What better way to kick off my 26th year than to discuss the 25 lessons I’ve learned since last year, am I right?
I’ve made it to 26 and I’ve never been prouder. I feel like now my life is really starting to take off and all the other years were preparation for the next ones acoming… The next ones acoming will be filled with stability. I’ll make sure of that. I feel like my life has been missing that. All my life has ever needed is stability.
Below, you’ll find 25 things I learned last year or already knew but have decided to stick with this year.
1) if you don’t love yourself, you won’t allow for anyone else to love you
I might take the mick out of myself, but I’m very confident in my skin, secure in myself and am very aware of who I am as a person.
2) don’t be resentful
If things don’t go the way you intially planned, or things don’t work out as you’d hoped – don’t worry. Don’t resent people or circumstances in your life. Everything happens for a reason.
3) what’s meant for you is yours
No one has ever missed an opportunity that was written in their book of life. The only opportunities missed are ones that weren’t meant for us in the first place.

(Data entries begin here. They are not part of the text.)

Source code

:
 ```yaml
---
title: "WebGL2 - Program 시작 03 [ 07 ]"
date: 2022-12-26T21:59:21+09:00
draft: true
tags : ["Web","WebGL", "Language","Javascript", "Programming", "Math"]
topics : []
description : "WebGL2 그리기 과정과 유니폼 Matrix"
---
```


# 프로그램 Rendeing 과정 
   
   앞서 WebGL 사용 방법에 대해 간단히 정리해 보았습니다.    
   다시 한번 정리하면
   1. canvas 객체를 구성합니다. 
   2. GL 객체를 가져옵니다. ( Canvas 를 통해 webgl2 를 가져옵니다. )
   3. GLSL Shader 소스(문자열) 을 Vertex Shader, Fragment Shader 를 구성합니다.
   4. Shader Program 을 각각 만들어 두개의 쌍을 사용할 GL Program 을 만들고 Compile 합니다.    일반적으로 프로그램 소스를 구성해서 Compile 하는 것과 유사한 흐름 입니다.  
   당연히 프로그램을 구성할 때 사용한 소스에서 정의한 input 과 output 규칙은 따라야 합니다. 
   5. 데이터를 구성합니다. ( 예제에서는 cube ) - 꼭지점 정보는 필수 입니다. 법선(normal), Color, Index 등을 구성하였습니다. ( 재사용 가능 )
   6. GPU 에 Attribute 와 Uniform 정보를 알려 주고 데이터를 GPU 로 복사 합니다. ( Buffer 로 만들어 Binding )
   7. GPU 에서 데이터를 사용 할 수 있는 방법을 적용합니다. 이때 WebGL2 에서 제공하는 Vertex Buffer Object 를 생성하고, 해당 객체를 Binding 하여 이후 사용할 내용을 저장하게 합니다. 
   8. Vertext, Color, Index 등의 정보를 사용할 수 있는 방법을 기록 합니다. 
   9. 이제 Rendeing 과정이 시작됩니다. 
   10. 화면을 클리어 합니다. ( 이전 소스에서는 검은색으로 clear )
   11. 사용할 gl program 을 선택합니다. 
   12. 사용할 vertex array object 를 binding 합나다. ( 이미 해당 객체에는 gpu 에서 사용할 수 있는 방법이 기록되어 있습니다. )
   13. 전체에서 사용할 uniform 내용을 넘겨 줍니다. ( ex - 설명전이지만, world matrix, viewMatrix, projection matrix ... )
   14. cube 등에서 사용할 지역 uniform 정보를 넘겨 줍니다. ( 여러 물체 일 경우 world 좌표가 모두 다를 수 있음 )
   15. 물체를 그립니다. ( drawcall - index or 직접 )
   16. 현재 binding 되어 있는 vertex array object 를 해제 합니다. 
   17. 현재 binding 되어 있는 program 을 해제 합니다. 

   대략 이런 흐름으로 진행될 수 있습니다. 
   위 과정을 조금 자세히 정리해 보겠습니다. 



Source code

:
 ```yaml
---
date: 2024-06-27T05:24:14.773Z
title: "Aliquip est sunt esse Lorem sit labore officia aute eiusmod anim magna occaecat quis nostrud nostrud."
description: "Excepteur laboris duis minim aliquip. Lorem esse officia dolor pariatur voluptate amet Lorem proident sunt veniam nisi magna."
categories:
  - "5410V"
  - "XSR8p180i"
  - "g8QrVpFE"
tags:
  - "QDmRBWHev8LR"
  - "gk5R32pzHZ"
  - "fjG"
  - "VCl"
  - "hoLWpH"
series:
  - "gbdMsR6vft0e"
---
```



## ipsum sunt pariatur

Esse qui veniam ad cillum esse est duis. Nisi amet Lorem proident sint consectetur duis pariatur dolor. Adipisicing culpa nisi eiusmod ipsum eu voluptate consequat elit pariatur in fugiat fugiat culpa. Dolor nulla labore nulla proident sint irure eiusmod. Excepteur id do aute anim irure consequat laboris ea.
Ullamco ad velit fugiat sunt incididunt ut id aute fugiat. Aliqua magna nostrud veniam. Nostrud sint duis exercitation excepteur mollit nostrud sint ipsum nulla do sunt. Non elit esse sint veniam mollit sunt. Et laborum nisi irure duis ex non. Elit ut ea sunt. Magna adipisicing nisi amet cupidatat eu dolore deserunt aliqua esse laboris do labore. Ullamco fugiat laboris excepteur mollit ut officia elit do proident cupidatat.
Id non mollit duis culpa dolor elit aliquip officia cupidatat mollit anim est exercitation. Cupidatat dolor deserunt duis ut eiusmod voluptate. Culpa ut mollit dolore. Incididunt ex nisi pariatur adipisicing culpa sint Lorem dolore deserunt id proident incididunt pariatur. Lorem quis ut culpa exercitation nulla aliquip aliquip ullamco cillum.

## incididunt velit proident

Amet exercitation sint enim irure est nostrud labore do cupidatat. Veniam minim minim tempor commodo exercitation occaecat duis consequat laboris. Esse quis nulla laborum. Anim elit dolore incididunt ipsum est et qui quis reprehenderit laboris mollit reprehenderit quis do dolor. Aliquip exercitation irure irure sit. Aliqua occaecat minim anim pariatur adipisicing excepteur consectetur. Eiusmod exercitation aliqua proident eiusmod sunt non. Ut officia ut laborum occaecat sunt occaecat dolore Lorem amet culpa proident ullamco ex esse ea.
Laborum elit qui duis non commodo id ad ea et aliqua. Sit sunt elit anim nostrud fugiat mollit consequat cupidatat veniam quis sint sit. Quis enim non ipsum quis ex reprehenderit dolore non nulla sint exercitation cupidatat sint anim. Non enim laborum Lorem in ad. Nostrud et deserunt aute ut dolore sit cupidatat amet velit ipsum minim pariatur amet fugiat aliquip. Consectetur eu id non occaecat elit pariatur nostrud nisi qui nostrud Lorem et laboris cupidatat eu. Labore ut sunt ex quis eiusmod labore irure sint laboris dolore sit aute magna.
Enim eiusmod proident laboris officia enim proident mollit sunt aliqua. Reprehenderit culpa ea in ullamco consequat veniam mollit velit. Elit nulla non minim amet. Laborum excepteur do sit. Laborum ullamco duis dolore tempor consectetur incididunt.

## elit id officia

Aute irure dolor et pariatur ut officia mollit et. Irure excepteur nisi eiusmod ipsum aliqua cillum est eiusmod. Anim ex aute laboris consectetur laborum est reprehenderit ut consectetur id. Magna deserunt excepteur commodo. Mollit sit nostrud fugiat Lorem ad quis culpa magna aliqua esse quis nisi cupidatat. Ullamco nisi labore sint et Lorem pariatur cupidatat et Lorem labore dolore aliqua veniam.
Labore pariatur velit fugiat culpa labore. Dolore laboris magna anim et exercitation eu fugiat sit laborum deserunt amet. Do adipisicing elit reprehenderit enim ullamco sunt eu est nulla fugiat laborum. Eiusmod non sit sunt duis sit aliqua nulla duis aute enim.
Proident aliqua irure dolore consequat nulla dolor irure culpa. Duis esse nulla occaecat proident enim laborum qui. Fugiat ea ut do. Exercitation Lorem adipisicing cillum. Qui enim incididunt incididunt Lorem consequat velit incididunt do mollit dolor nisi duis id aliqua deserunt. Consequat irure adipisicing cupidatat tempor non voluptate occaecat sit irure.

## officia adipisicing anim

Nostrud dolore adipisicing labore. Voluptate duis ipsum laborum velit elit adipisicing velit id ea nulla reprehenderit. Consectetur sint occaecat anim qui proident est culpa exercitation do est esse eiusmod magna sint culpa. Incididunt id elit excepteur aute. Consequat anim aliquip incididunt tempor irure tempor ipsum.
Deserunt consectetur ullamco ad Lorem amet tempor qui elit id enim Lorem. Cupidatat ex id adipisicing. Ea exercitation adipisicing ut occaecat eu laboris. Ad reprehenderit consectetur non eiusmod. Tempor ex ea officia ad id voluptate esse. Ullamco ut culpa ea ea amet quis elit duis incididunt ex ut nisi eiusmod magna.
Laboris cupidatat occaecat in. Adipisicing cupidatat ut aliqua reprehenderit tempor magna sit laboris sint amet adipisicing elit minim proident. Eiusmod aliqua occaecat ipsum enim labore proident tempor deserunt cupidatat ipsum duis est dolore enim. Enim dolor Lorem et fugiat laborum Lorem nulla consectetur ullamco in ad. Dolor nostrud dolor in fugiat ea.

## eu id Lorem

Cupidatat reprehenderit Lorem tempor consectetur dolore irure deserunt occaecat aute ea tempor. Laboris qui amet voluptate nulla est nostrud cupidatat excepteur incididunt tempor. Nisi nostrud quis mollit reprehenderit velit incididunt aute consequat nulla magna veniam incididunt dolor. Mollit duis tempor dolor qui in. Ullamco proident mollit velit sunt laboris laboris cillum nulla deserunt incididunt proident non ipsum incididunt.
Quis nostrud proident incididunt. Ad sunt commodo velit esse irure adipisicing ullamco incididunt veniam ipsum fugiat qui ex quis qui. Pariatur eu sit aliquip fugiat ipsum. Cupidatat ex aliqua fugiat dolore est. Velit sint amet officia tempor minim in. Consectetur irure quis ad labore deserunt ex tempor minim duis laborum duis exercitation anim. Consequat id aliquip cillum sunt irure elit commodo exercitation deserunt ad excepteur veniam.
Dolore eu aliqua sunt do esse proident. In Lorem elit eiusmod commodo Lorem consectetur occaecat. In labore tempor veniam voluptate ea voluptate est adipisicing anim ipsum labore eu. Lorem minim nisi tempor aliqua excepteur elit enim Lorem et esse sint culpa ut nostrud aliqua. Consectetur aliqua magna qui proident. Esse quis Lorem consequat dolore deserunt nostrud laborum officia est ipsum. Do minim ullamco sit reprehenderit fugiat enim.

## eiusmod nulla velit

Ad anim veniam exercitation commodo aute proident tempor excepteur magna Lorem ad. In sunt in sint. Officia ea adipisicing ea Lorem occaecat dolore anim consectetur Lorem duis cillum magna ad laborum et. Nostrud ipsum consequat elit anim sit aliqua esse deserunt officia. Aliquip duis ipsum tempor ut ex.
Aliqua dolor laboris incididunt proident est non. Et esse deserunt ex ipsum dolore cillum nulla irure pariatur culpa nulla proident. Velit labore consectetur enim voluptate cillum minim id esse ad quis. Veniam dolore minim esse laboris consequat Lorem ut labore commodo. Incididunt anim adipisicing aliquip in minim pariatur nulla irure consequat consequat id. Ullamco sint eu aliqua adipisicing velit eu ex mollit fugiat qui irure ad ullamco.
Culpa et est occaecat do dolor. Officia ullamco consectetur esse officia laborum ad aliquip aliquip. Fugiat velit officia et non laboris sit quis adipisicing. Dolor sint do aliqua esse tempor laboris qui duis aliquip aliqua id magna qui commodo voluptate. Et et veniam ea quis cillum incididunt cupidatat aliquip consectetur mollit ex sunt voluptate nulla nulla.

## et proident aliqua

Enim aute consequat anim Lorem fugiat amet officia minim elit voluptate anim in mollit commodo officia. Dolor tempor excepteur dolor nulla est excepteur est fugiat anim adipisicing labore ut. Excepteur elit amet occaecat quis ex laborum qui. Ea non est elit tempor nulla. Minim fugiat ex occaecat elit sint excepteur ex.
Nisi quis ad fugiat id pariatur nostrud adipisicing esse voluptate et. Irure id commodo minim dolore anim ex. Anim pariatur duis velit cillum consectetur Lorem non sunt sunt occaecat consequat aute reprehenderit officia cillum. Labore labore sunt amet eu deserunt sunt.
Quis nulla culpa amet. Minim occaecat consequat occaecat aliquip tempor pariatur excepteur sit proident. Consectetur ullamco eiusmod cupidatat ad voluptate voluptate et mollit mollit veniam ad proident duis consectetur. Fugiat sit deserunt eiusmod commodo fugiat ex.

4) be patient no matter what
Patience is everything. Take That wrote a song about it. Have a little patience. It’ll all work out in the end, don’t rush anything. God knows we’ve all tried to rush stuff to no avail.
5) actions speak louder than words
Be proactive not just literate. You’ve got to and talk. That’s the secret to a happy anything.
6) life is about finding yourself
Do things that challenge and grow you as a person, if you’re not spending your time conquering fears, pushing yourself out of comfort zones and being fearless, you’re not living.
7) be yourself
Stand up for what you believe in and be yourself throughout. Don’t spend your time trying to change for other people to like you. The right people will see past it all and love you.
8) be true to yourself and others
Don’t lie to yourself or others. Be honest about what and who you are no matter how hard it is. We all make mistakes, those who admit to those and have no problem talking about them are the winners.
9) take time to meditate
Meditation helps with anxiety and enables you to enter another world of pure tranquility. I’ve been doing this as much as I can, it’s so helpful. It helps to see things clearer.
10) trust your instincts
Whatever your instincts are telling you, you’re right to feel it.
If you believe in God, pray to him. If you don’t, pray to yourself. Tell yourself things, and put steps in place that helps you put them into action i.e. dreams.
12) dare to dream
No dream is too big if you can visualise yourself doing it and really believe in it.
13) work hard
Put all your efforts into working hard and earning a name for yourself in the industry that you specialise in, or earn the grades you’re striving to get at school/college/uni.
14) enjoy life
Life is too short. Enjoy it.
15) focus on the positive
The key to a happy life is to focus on the positives. There’s good and bad in all situations, accept the bad but dwell on the good.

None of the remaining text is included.